-- Opening Marker --

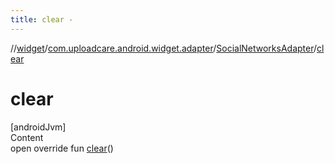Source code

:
 ```yaml
---
title: clear -
---
```

//[widget](../../index.md)/[com.uploadcare.android.widget.adapter](../index.md)/[SocialNetworksAdapter](index.md)/[clear](clear.md)



# clear  
[androidJvm]  
Content  
open override fun [clear](clear.md)()  



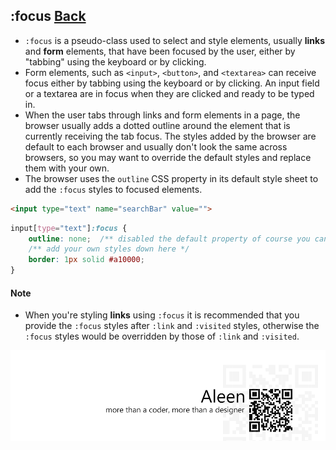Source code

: ## :focus [**Back**](./../pseudoClass.md)

- `:focus` is a pseudo-class used to select and style elements, usually **links** and **form** elements, that have been focused by the user, either by "tabbing" using the keyboard or by clicking.
- Form elements, such as `<input>`, `<button>`, and `<textarea>` can receive focus either by tabbing using the keyboard or by clicking. An input field or a textarea are in focus when they are clicked and ready to be typed in.
- When the user tabs through links and form elements in a page, the browser usually adds a dotted outline around the element that is currently receiving the tab focus. The styles added by the browser are default to each browser and usually don't look the same across browsers, so you may want to override the default styles and replace them with your own.
- The browser uses the `outline` CSS property in its default style sheet to add the `:focus` styles to focused elements.

```html
<input type="text" name="searchBar" value="">
```

```css
input[type="text"]:focus {
    outline: none;  /** disabled the default property of course you can change it like outline: 1px solid #a10000; */
    /** add your own styles down here */
    border: 1px solid #a10000;
}
```



#### Note

- When you're styling **links** using `:focus` it is recommended that you provide the `:focus` styles after `:link` and `:visited` styles, otherwise the `:focus` styles would be overridden by those of `:link` and `:visited`.

<a href="http://aleen42.github.io/" target="_blank" ><img src="./../../../pic/tail.gif"></a>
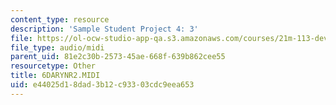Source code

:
 ```yaml
---
content_type: resource
description: 'Sample Student Project 4: 3'
file: https://ol-ocw-studio-app-qa.s3.amazonaws.com/courses/21m-113-developing-musical-structures-fall-2002/e44025d18dad3b12c93303cdc9eea653_6DARYNR2.MIDI
file_type: audio/midi
parent_uid: 81e2c30b-2573-45ae-668f-639b862cee55
resourcetype: Other
title: 6DARYNR2.MIDI
uid: e44025d1-8dad-3b12-c933-03cdc9eea653
---
```

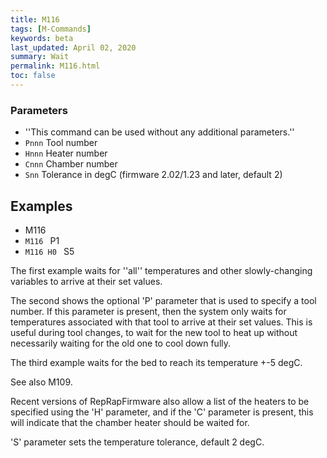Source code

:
 ```yaml
---
title: M116
tags: [M-Commands] 
keywords: beta 
last_updated: April 02, 2020 
summary: Wait 
permalink: M116.html
toc: false 
---
```



### Parameters

* ''This command can be used without any additional parameters.''
* `Pnnn` Tool number
* `Hnnn` Heater number
* `Cnnn` Chamber number
* `Snn` Tolerance in degC (firmware 2.02/1.23 and later, default 2)

## Examples

* M116
* ` M116  ` P1
* ` M116 H0  ` S5

The first example waits for ''all'' temperatures and other slowly-changing variables to arrive at their set values.

The second shows the optional 'P' parameter that is used to specify a tool number. If this parameter is present, then the system only waits for temperatures associated with that tool to arrive at their set values. This is useful during tool changes, to wait for the new tool to heat up without necessarily waiting for the old one to cool down fully.

The third example waits for the bed to reach its temperature +-5 degC.

See also M109.

Recent versions of RepRapFirmware also allow a list of the heaters to be specified using the 'H' parameter, and if the 'C' parameter is present, this will indicate that the chamber heater should be waited for.

'S' parameter sets the temperature tolerance, default 2 degC.

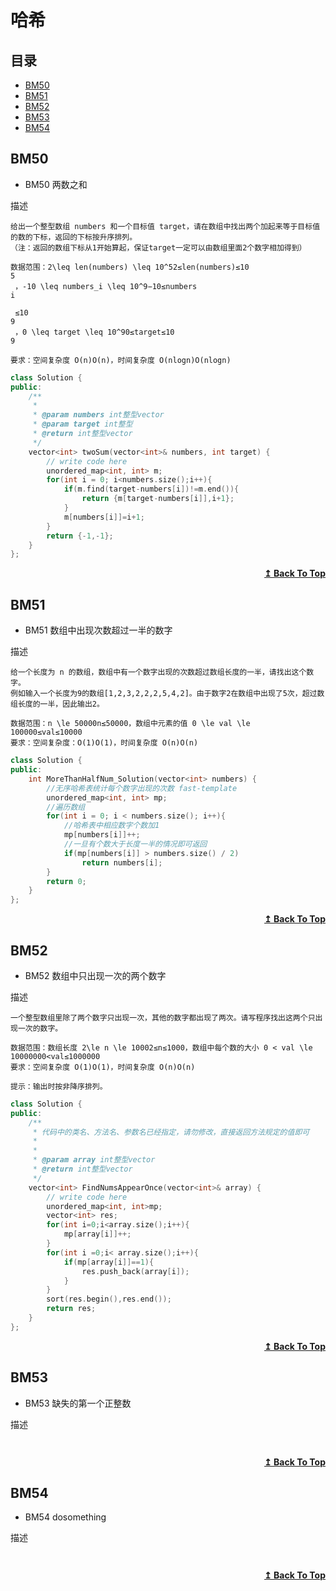 # 哈希

## 目录

- [BM50](#BM50)
- [BM51](#BM51)
- [BM52](#BM52)
- [BM53](#BM53)
- [BM54](#BM54)



## BM50
* BM50 两数之和

描述
```
给出一个整型数组 numbers 和一个目标值 target，请在数组中找出两个加起来等于目标值的数的下标，返回的下标按升序排列。
（注：返回的数组下标从1开始算起，保证target一定可以由数组里面2个数字相加得到）

数据范围：2\leq len(numbers) \leq 10^52≤len(numbers)≤10 
5
 ，-10 \leq numbers_i \leq 10^9−10≤numbers 
i
​
 ≤10 
9
 ，0 \leq target \leq 10^90≤target≤10 
9
 
要求：空间复杂度 O(n)O(n)，时间复杂度 O(nlogn)O(nlogn)
```
<!-- ![img]() -->
```cpp
class Solution {
public:
    /**
     * 
     * @param numbers int整型vector 
     * @param target int整型 
     * @return int整型vector
     */
    vector<int> twoSum(vector<int>& numbers, int target) {
        // write code here
        unordered_map<int, int> m;
        for(int i = 0; i<numbers.size();i++){
            if(m.find(target-numbers[i])!=m.end()){
                return {m[target-numbers[i]],i+1};
            }
            m[numbers[i]]=i+1;
        }
        return {-1,-1};
    }
};
```

<div align="right">
    <b><a href="#目录">↥ Back To Top</a></b>
</div>


## BM51
* BM51 数组中出现次数超过一半的数字

描述
```
给一个长度为 n 的数组，数组中有一个数字出现的次数超过数组长度的一半，请找出这个数字。
例如输入一个长度为9的数组[1,2,3,2,2,2,5,4,2]。由于数字2在数组中出现了5次，超过数组长度的一半，因此输出2。

数据范围：n \le 50000n≤50000，数组中元素的值 0 \le val \le 100000≤val≤10000
要求：空间复杂度：O(1)O(1)，时间复杂度 O(n)O(n)
```
<!-- ![img]() -->
```cpp
class Solution {
public:
    int MoreThanHalfNum_Solution(vector<int> numbers) {
        //无序哈希表统计每个数字出现的次数 fast-template
        unordered_map<int, int> mp;
        //遍历数组
        for(int i = 0; i < numbers.size(); i++){
            //哈希表中相应数字个数加1
            mp[numbers[i]]++;
            //一旦有个数大于长度一半的情况即可返回
            if(mp[numbers[i]] > numbers.size() / 2)
                return numbers[i];
        }
        return 0;
    }
};
```

<div align="right">
    <b><a href="#目录">↥ Back To Top</a></b>
</div>


## BM52
* BM52 数组中只出现一次的两个数字

描述
```
一个整型数组里除了两个数字只出现一次，其他的数字都出现了两次。请写程序找出这两个只出现一次的数字。

数据范围：数组长度 2\le n \le 10002≤n≤1000，数组中每个数的大小 0 < val \le 10000000<val≤1000000
要求：空间复杂度 O(1)O(1)，时间复杂度 O(n)O(n)

提示：输出时按非降序排列。
```
<!-- ![img]() -->
```cpp
class Solution {
public:
    /**
     * 代码中的类名、方法名、参数名已经指定，请勿修改，直接返回方法规定的值即可
     *
     * 
     * @param array int整型vector 
     * @return int整型vector
     */
    vector<int> FindNumsAppearOnce(vector<int>& array) {
        // write code here
        unordered_map<int, int>mp;
        vector<int> res;
        for(int i=0;i<array.size();i++){
            mp[array[i]]++;
        }
        for(int i =0;i< array.size();i++){
            if(mp[array[i]]==1){
                res.push_back(array[i]);
            }
        }
        sort(res.begin(),res.end());
        return res;
    }
};
```

<div align="right">
    <b><a href="#目录">↥ Back To Top</a></b>
</div>


## BM53
* BM53 缺失的第一个正整数

描述
```

```
<!-- ![img]() -->
```cpp

```

<div align="right">
    <b><a href="#目录">↥ Back To Top</a></b>
</div>


## BM54
* BM54 dosomething

描述
```

```
<!-- ![img]() -->
```cpp

```

<div align="right">
    <b><a href="#目录">↥ Back To Top</a></b>
</div>


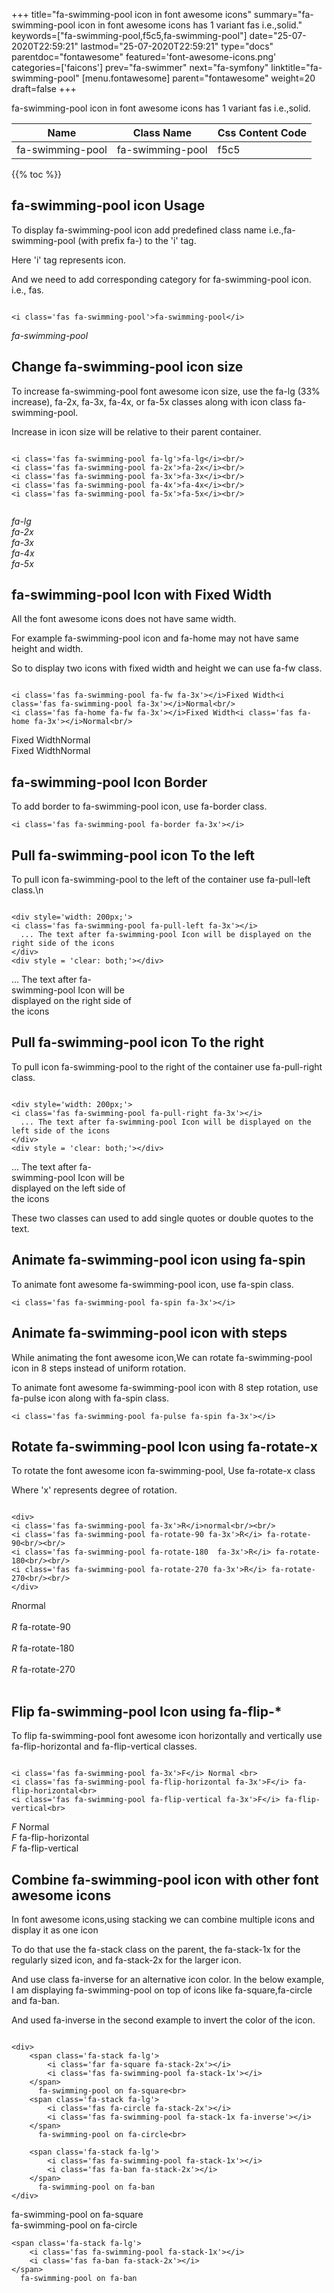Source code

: +++
title="fa-swimming-pool icon in font awesome icons"
summary="fa-swimming-pool icon in font awesome icons has 1 variant fas i.e.,solid."
keywords=["fa-swimming-pool,f5c5,fa-swimming-pool"]
date="25-07-2020T22:59:21"
lastmod="25-07-2020T22:59:21"
type="docs"
parentdoc="fontawesome"
featured='font-awesome-icons.png'
categories=['faicons']
prev="fa-swimmer"
next="fa-symfony"
linktitle="fa-swimming-pool"
[menu.fontawesome]
parent="fontawesome"
weight=20
draft=false
+++


fa-swimming-pool icon in font awesome icons has 1 variant fas i.e.,solid.

<div class='table-responsive'><table class='table'><thead><tr><th>Name</th><th>Class Name</th><th>Css Content Code</th></tr></thead><tbody><tr><td>fa-swimming-pool</td><td>fa-swimming-pool</td><td>f5c5</td></tr></tbody></table></div>


{{% toc %}}


## fa-swimming-pool icon Usage

To display fa-swimming-pool icon add predefined class name i.e.,fa-swimming-pool (with prefix fa-) to the 'i' tag.

Here 'i' tag represents icon.

And we need to add corresponding category for fa-swimming-pool icon. i.e., fas.


```

<i class='fas fa-swimming-pool'>fa-swimming-pool</i>
```

<i class='fas fa-swimming-pool'>fa-swimming-pool</i>




## Change fa-swimming-pool icon size
To increase fa-swimming-pool font awesome icon size, use the fa-lg (33% increase), fa-2x, fa-3x, fa-4x, or fa-5x classes along with icon class fa-swimming-pool.

Increase in icon size will be relative to their parent container. 

```

<i class='fas fa-swimming-pool fa-lg'>fa-lg</i><br/>
<i class='fas fa-swimming-pool fa-2x'>fa-2x</i><br/>
<i class='fas fa-swimming-pool fa-3x'>fa-3x</i><br/>
<i class='fas fa-swimming-pool fa-4x'>fa-4x</i><br/>
<i class='fas fa-swimming-pool fa-5x'>fa-5x</i><br/>
            
```

<i class='fas fa-swimming-pool fa-lg'>fa-lg</i><br/>
<i class='fas fa-swimming-pool fa-2x'>fa-2x</i><br/>
<i class='fas fa-swimming-pool fa-3x'>fa-3x</i><br/>
<i class='fas fa-swimming-pool fa-4x'>fa-4x</i><br/>
<i class='fas fa-swimming-pool fa-5x'>fa-5x</i><br/>
            



## fa-swimming-pool Icon with Fixed Width 

All the font awesome icons does not have same width.

For example fa-swimming-pool icon and fa-home may not have same height and width.

So to display two icons with fixed width and height we can use fa-fw class.


```

<i class='fas fa-swimming-pool fa-fw fa-3x'></i>Fixed Width<i class='fas fa-swimming-pool fa-3x'></i>Normal<br/>
<i class='fas fa-home fa-fw fa-3x'></i>Fixed Width<i class='fas fa-home fa-3x'></i>Normal<br/>
```

<i class='fas fa-swimming-pool fa-fw fa-3x'></i>Fixed Width<i class='fas fa-swimming-pool fa-3x'></i>Normal<br/>
<i class='fas fa-home fa-fw fa-3x'></i>Fixed Width<i class='fas fa-home fa-3x'></i>Normal<br/>



## fa-swimming-pool Icon Border 

To add border to fa-swimming-pool icon, use fa-border class.


```
<i class='fas fa-swimming-pool fa-border fa-3x'></i>

```
<i class='fas fa-swimming-pool fa-border fa-3x'></i>





## Pull fa-swimming-pool icon To the left

To pull icon fa-swimming-pool to the left of the container use fa-pull-left class.\n

```

<div style='width: 200px;'>
<i class='fas fa-swimming-pool fa-pull-left fa-3x'></i>
  ... The text after fa-swimming-pool Icon will be displayed on the right side of the icons
</div>
<div style = 'clear: both;'></div>
```

<div style='width: 200px;'>
<i class='fas fa-swimming-pool fa-pull-left fa-3x'></i>
  ... The text after fa-swimming-pool Icon will be displayed on the right side of the icons
</div>
<div style = 'clear: both;'></div>




## Pull fa-swimming-pool icon To the right
To pull icon fa-swimming-pool to the right of the container use fa-pull-right class.

```

<div style='width: 200px;'>
<i class='fas fa-swimming-pool fa-pull-right fa-3x'></i>
  ... The text after fa-swimming-pool Icon will be displayed on the left side of the icons
</div>
<div style = 'clear: both;'></div>
```

<div style='width: 200px;'>
<i class='fas fa-swimming-pool fa-pull-right fa-3x'></i>
  ... The text after fa-swimming-pool Icon will be displayed on the left side of the icons
</div>
<div style = 'clear: both;'></div>

These two classes can used to add single quotes or double quotes to the text.


## Animate fa-swimming-pool icon using fa-spin
To animate font awesome fa-swimming-pool icon, use fa-spin class.

```
<i class='fas fa-swimming-pool fa-spin fa-3x'></i>
```
<i class='fas fa-swimming-pool fa-spin fa-3x'></i>




## Animate fa-swimming-pool icon with steps
While animating the font awesome icon,We can rotate fa-swimming-pool icon in 8 steps instead of uniform rotation.

To animate font awesome fa-swimming-pool icon with 8 step rotation, use fa-pulse icon along with fa-spin class.


```
<i class='fas fa-swimming-pool fa-pulse fa-spin fa-3x'></i>

```
<i class='fas fa-swimming-pool fa-pulse fa-spin fa-3x'></i>





## Rotate fa-swimming-pool Icon using fa-rotate-x
To rotate the font awesome icon fa-swimming-pool, Use fa-rotate-x class

Where 'x' represents degree of rotation.


```

<div>
<i class='fas fa-swimming-pool fa-3x'>R</i>normal<br/><br/>
<i class='fas fa-swimming-pool fa-rotate-90 fa-3x'>R</i> fa-rotate-90<br/><br/> 
<i class='fas fa-swimming-pool fa-rotate-180  fa-3x'>R</i> fa-rotate-180<br/><br/> 
<i class='fas fa-swimming-pool fa-rotate-270 fa-3x'>R</i> fa-rotate-270<br/><br/>
</div>
```

<div>
<i class='fas fa-swimming-pool fa-3x'>R</i>normal<br/><br/>
<i class='fas fa-swimming-pool fa-rotate-90 fa-3x'>R</i> fa-rotate-90<br/><br/> 
<i class='fas fa-swimming-pool fa-rotate-180  fa-3x'>R</i> fa-rotate-180<br/><br/> 
<i class='fas fa-swimming-pool fa-rotate-270 fa-3x'>R</i> fa-rotate-270<br/><br/>
</div>




## Flip fa-swimming-pool Icon using fa-flip-*
To flip fa-swimming-pool font awesome icon horizontally and vertically use fa-flip-horizontal and fa-flip-vertical classes. 

```

<i class='fas fa-swimming-pool fa-3x'>F</i> Normal <br>
<i class='fas fa-swimming-pool fa-flip-horizontal fa-3x'>F</i> fa-flip-horizontal<br>
<i class='fas fa-swimming-pool fa-flip-vertical fa-3x'>F</i> fa-flip-vertical<br>
```

<i class='fas fa-swimming-pool fa-3x'>F</i> Normal <br>
<i class='fas fa-swimming-pool fa-flip-horizontal fa-3x'>F</i> fa-flip-horizontal<br>
<i class='fas fa-swimming-pool fa-flip-vertical fa-3x'>F</i> fa-flip-vertical<br>




## Combine fa-swimming-pool icon with other font awesome icons
In font awesome icons,using stacking we can combine multiple icons and display it as one icon 

To do that use the fa-stack class on the parent, the fa-stack-1x for the regularly sized icon, and fa-stack-2x for the larger icon.

And use class fa-inverse for an alternative icon color. 
In the below example, I am displaying fa-swimming-pool on top of icons like fa-square,fa-circle and fa-ban.

And used fa-inverse in the second example to invert the color of the icon.

```

<div>
    <span class='fa-stack fa-lg'>
        <i class='far fa-square fa-stack-2x'></i>
        <i class='fas fa-swimming-pool fa-stack-1x'></i>
    </span>
      fa-swimming-pool on fa-square<br>
    <span class='fa-stack fa-lg'>
        <i class='fas fa-circle fa-stack-2x'></i>
        <i class='fas fa-swimming-pool fa-stack-1x fa-inverse'></i>
    </span>
      fa-swimming-pool on fa-circle<br>

    <span class='fa-stack fa-lg'>
        <i class='fas fa-swimming-pool fa-stack-1x'></i>
        <i class='fas fa-ban fa-stack-2x'></i>
    </span>
      fa-swimming-pool on fa-ban
</div>
```

<div>
    <span class='fa-stack fa-lg'>
        <i class='far fa-square fa-stack-2x'></i>
        <i class='fas fa-swimming-pool fa-stack-1x'></i>
    </span>
      fa-swimming-pool on fa-square<br>
    <span class='fa-stack fa-lg'>
        <i class='fas fa-circle fa-stack-2x'></i>
        <i class='fas fa-swimming-pool fa-stack-1x fa-inverse'></i>
    </span>
      fa-swimming-pool on fa-circle<br>

    <span class='fa-stack fa-lg'>
        <i class='fas fa-swimming-pool fa-stack-1x'></i>
        <i class='fas fa-ban fa-stack-2x'></i>
    </span>
      fa-swimming-pool on fa-ban
</div>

-- Closing Marker --

The answer must be all the lines above that hold the word "also".

See also M109.
Recent versions of RepRapFirmware also allow a list of the heaters to be specified using the 'H' parameter, and if the 'C' parameter is present, this will indicate that the chamber heater should be waited for.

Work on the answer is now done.